◆ GIVEN ENTRIES ◆
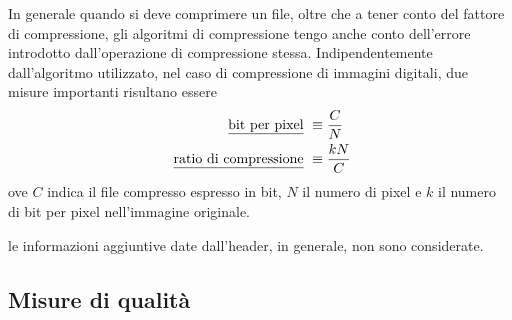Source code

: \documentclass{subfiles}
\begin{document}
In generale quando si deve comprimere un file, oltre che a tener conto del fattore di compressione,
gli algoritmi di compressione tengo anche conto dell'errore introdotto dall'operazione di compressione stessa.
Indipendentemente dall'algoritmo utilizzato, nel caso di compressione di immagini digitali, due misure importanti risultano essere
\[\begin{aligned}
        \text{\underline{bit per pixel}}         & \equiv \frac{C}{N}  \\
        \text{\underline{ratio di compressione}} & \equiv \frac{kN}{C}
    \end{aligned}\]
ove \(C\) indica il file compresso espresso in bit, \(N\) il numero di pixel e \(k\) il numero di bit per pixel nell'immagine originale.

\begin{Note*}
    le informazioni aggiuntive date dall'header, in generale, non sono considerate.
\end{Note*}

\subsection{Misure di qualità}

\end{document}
---
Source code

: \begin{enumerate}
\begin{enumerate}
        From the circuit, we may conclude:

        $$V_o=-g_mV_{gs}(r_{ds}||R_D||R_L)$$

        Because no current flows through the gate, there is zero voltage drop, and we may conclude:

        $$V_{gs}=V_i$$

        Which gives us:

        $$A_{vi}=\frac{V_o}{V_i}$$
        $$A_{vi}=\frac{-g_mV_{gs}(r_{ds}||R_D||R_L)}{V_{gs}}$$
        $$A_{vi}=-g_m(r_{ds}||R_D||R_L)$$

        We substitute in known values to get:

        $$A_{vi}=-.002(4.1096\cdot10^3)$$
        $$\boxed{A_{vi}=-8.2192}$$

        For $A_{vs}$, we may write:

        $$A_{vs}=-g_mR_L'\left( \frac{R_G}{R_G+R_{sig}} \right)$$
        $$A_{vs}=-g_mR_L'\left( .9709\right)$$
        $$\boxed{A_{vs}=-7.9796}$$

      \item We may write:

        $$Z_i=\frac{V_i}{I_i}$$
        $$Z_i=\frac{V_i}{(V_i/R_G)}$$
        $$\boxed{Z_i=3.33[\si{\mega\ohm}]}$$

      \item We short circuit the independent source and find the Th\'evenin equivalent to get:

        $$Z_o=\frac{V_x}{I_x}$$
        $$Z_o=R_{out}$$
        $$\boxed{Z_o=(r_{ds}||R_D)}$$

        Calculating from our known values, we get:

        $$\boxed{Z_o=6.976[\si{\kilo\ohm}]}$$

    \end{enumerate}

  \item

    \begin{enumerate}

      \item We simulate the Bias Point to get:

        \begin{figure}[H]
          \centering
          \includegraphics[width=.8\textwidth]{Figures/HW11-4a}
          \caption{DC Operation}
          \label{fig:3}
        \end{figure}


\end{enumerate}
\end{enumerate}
==
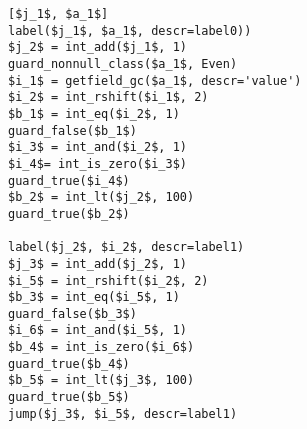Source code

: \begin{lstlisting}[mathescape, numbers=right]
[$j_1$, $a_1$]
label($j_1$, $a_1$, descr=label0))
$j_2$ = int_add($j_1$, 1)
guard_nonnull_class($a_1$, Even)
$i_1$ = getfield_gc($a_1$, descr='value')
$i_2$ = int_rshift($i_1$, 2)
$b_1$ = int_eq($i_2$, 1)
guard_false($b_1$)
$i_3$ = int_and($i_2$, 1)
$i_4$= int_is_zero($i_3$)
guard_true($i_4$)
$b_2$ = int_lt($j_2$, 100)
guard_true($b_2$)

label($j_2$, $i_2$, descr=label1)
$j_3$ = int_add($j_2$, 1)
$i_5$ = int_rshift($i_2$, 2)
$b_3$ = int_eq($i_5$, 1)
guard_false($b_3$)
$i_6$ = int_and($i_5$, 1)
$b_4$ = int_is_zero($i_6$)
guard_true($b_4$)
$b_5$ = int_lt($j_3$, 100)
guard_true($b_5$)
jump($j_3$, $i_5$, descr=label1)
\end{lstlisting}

◆ PROBLEM STATEMENT ◆
Copy each line of the records that has "conclude" in it.

◆ OUTPUT ◆
        From the circuit, we may conclude:
        Because no current flows through the gate, there is zero voltage drop, and we may conclude:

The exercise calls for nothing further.